Putting the fun of guessing composers and identifying parallels to one side, this excellent disc provides an entirely justified survey of a composer largely overlooked and, at times, mocked by history. At the end of the day, this is very good music, masterly written and showing consummate command of orchestration. Howard Griffiths is clearly a committed Boieldieuian whose sympathies for this music are manifestly obvious in every bar. Its charming melodies, its delightful effects (such as the echoing passagework of the Overture to La Dame Blanche) and its often ingenious use of instrumental colour are allowed full reign under Griffiths’ enthusiastic and insightful direction, and the Orchestra della Svizzera Italiana plays its heart out for him. This may not be one of Europe’s most famous orchestras, but its playing here is positively inspired, and is greatly enhanced by an unusually full-bodied and vivid recording from the CPO engineers.

While the overtures show Boieldieu pandering to the Rossini-mania of early 19th century Paris, the Piano Concerto is a very different work. Boieldieu’s modern day reputation is sustained by his Harp Concerto, but the Piano Concerto, composed in 1792 almost a decade before the one for harp, is certainly worth an airing on the strength of this effervescent performance, even if it lacks the maturity and polish of the later work. The first of its two movements is very much the weaker, and opens with a somewhat predictable orchestral ritornello which seems to be fighting with itself to find a clear idea to pass on to the soloist. There is an uncomfortable sparseness in the orchestration, too, which Griffiths brushes aside in his vigorous pacing and nice sense of overall shape. But one does experience a sense of relief when the piano eventually puts in an appearance, for it seems to focus Boieldieu’s mind on higher things. Again we can possibly find some gestures which remind us of his contemporaries, but if the 17-year-old Boieldieu had a distinctive voice it is in the easy juxtaposition of florid display and quasi-operatic gesture; things which suit the piano perfectly.

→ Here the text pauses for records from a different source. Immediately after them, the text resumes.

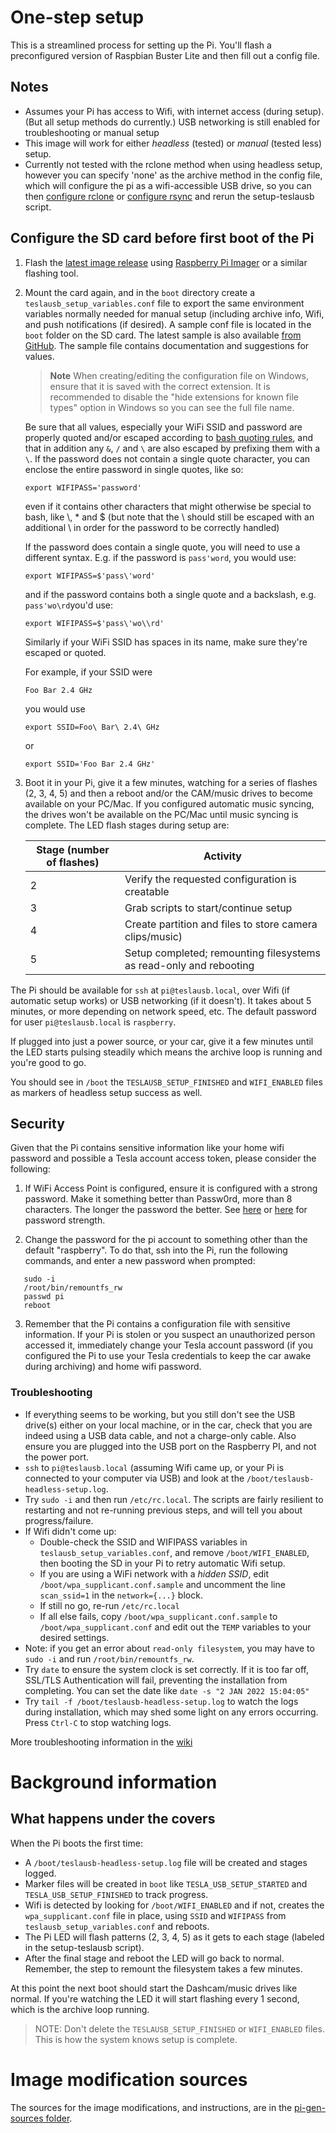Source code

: # One-step setup

This is a streamlined process for setting up the Pi. You'll flash a preconfigured version of Raspbian Buster Lite and then fill out a config file.

## Notes

* Assumes your Pi has access to Wifi, with internet access (during setup). (But all setup methods do currently.) USB networking is still enabled for troubleshooting or manual setup
* This image will work for either _headless_ (tested) or _manual_ (tested less) setup.
* Currently not tested with the rclone method when using headless setup, however you can specify 'none' as the archive method in the config file, which will configure the pi as a wifi-accessible USB drive, so you can then [configure rclone](./SetupRClone.md) or [configure rsync](./SetupRSync.md) and rerun the setup-teslausb script.

## Configure the SD card before first boot of the Pi

1. Flash the [latest image release](https://github.com/marcone/teslausb/releases) using [Raspberry Pi Imager](https://www.raspberrypi.com/software/) or a similar flashing tool.

1. Mount the card again, and in the `boot` directory create a `teslausb_setup_variables.conf` file to export the same environment variables normally needed for manual setup (including archive info, Wifi, and push notifications (if desired).
A sample conf file is located in the `boot` folder on the SD card. The latest sample is also available [from GitHub](https://github.com/marcone/teslausb/blob/main-dev/pi-gen-sources/00-teslausb-tweaks/files/teslausb_setup_variables.conf.sample).
The sample file contains documentation and suggestions for values.
    >**Note**
    >When creating/editing the configuration file on Windows, ensure that it is saved with the correct extension. It is recommended to disable the "hide extensions for known file types" option in Windows so you can see the full file name.

    Be sure that all values, especially your WiFi SSID and password are properly quoted and/or escaped according to [bash quoting rules](https://www.gnu.org/software/bash/manual/bash.html#Quoting), and that in addition any `&`, `/` and `\` are also escaped by prefixing them with a `\`.
    If the password does not contain a single quote character, you can enclose the entire password in single quotes, like so:
    ```
    export WIFIPASS='password'
    ```
    even if it contains other characters that might otherwise be special to bash, like \\, * and $ (but note that the \\ should still be escaped with an additional \\ in order for the password to be correctly handled)

    If the password does contain a single quote, you will need to use a different syntax. E.g. if the password is `pass'word`, you would use:
    ```
    export WIFIPASS=$'pass\'word'
    ```
    and if the password contains both a single quote and a backslash, e.g. `pass'wo\rd`you'd use:
    ```
    export WIFIPASS=$'pass\'wo\\rd'
    ```

    Similarly if your WiFi SSID has spaces in its name, make sure they're escaped or quoted.

    For example, if your SSID were
    ```
    Foo Bar 2.4 GHz
    ```
    you would use
    ```
    export SSID=Foo\ Bar\ 2.4\ GHz
    ```
    or
    ```
    export SSID='Foo Bar 2.4 GHz'
    ```

2. Boot it in your Pi, give it a few minutes, watching for a series of flashes (2, 3, 4, 5) and then a reboot and/or the CAM/music drives to become available on your PC/Mac. If you configured automatic music syncing, the drives won't be available on the PC/Mac until music syncing is complete. The LED flash stages during setup are:

    | Stage (number of flashes)  |  Activity |
    |---|---|
    | 2 | Verify the requested configuration is creatable |
    | 3 | Grab scripts to start/continue setup |
    | 4 | Create partition and files to store camera clips/music) |
    | 5 | Setup completed; remounting filesystems as read-only and rebooting |

The Pi should be available for `ssh` at `pi@teslausb.local`, over Wifi (if automatic setup works) or USB networking (if it doesn't). It takes about 5 minutes, or more depending on network speed, etc.  The default password for user `pi@teslausb.local` is `raspberry`.

If plugged into just a power source, or your car, give it a few minutes until the LED starts pulsing steadily which means the archive loop is running and you're good to go.

You should see in `/boot` the `TESLAUSB_SETUP_FINISHED` and `WIFI_ENABLED` files as markers of headless setup success as well.

## Security

Given that the Pi contains sensitive information like your home wifi password and possible a Tesla account access token, please consider the following:

1. If WiFi Access Point is configured, ensure it is configured with a strong password. Make it something better than Passw0rd, more than 8 characters. The longer the password the better. See [here](https://en.wikipedia.org/wiki/Password_strength) or [here](https://xkcd.com/936/) for password strength.

2. Change the password for the pi account to something other than the default "raspberry". To do that, ssh into the Pi, run the following commands, and enter a new password when prompted:
```
   sudo -i
   /root/bin/remountfs_rw
   passwd pi
   reboot
```

3. Remember that the Pi contains a configuration file with sensitive information. If your Pi is stolen or you suspect an unauthorized person accessed it, immediately change your Tesla account password (if you configured the Pi to use your Tesla credentials to keep the car awake during archiving) and home wifi password. 


### Troubleshooting

* If everything seems to be working, but you still don't see the USB drive(s) either on your local machine, or in the car, check that you are indeed using a USB data cable, and not a charge-only cable. Also ensure you are plugged into the USB port on the Raspberry PI, and not the power port.
* `ssh` to `pi@teslausb.local` (assuming Wifi came up, or your Pi is connected to your computer via USB) and look at the `/boot/teslausb-headless-setup.log`.
* Try `sudo -i` and then run `/etc/rc.local`. The scripts are  fairly resilient to restarting and not re-running previous steps, and will tell you about progress/failure.
* If Wifi didn't come up:
    * Double-check the SSID and WIFIPASS variables in `teslausb_setup_variables.conf`, and remove `/boot/WIFI_ENABLED`, then booting the SD in your Pi to retry automatic Wifi setup.
    * If you are using a WiFi network with a *hidden SSID*, edit `/boot/wpa_supplicant.conf.sample` and uncomment the line `scan_ssid=1` in the `network={...}` block.
  * If still no go, re-run `/etc/rc.local`
  * If all else fails, copy `/boot/wpa_supplicant.conf.sample` to `/boot/wpa_supplicant.conf` and edit out the `TEMP` variables to your desired settings.
* Note: if you get an error about `read-only filesystem`, you may have to `sudo -i` and run `/root/bin/remountfs_rw`.
* Try `date` to ensure the system clock is set correctly. If it is too far off, SSL/TLS Authentication will fail, preventing the installation from completing. You can set the date like `date -s "2 JAN 2022 15:04:05"`
* Try `tail -f /boot/teslausb-headless-setup.log` to watch the logs during installation, which may shed some light on any errors occurring. Press `Ctrl-C` to stop watching logs.

More troubleshooting information in the [wiki](https://github.com/marcone/teslausb/wiki/Troubleshooting)

# Background information
## What happens under the covers

When the Pi boots the first time:
* A `/boot/teslausb-headless-setup.log` file will be created and stages logged.
* Marker files will be created in `boot` like `TESLA_USB_SETUP_STARTED` and `TESLA_USB_SETUP_FINISHED` to track progress.
* Wifi is detected by looking for `/boot/WIFI_ENABLED` and if not, creates the `wpa_supplicant.conf` file in place, using `SSID` and `WIFIPASS` from `teslausb_setup_variables.conf` and reboots.
* The Pi LED will flash patterns (2, 3, 4, 5) as it gets to each stage (labeled in the setup-teslausb script).
* After the final stage and reboot the LED will go back to normal. Remember, the step to remount the filesystem takes a few minutes.

At this point the next boot should start the Dashcam/music drives like normal. If you're watching the LED it will start flashing every 1 second, which is the archive loop running.

> NOTE: Don't delete the `TESLAUSB_SETUP_FINISHED` or `WIFI_ENABLED` files. This is how the system knows setup is complete.

# Image modification sources

The sources for the image modifications, and instructions, are in the [pi-gen-sources folder](https://github.com/marcone/teslausb/tree/main-dev/pi-gen-sources).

A former student of both Paul Badura-Skoda and Rudolf Firkusny, Serbian pianist Nataša Veljkoviċ is now a little past her half-century, yet this is playing shot through with youthful vigour and freshness, easily switching between virtuoso display (if ever a Concerto underlined the need to have absolute mastery over scalework, this is it), grandstanding gesture and pathos. She has, on disc at least, established something of a reputation for opening the public’s ears to overlooked and largely unremarked concertos by forgotten composers of the 19th century, and her advocacy of what we might describe as this unchallenged repertory is clearly inspired by a belief that such music is fully deserving of a public airing. She does not try to “sell” this Boieldieu Concerto by any extravagant gesture, but allows it to exude its special qualities of grace and charm in happy partnership with Griffiths and his orchestral players. With the first movement cadenza she is positively frisky as she skips freely over a plethora of ideas not all of which seem entirely convincing but provide on this recording a brilliant exposé of gifted pianism.

The second movement comprises a set of variations on the delightfully naïve melody so eloquently given out at the start. In all the variations, it is the piano which dominates (the second, for example, presents a tireless tirade of right hand scales delivered here with amazing insouciance), and with Veljkoviċ in gloriously fluent vein and Griffiths providing gentle, often imperceptible, but always sympathetic support, in addition to a delightful piece of music, we have some truly enchanting music-making.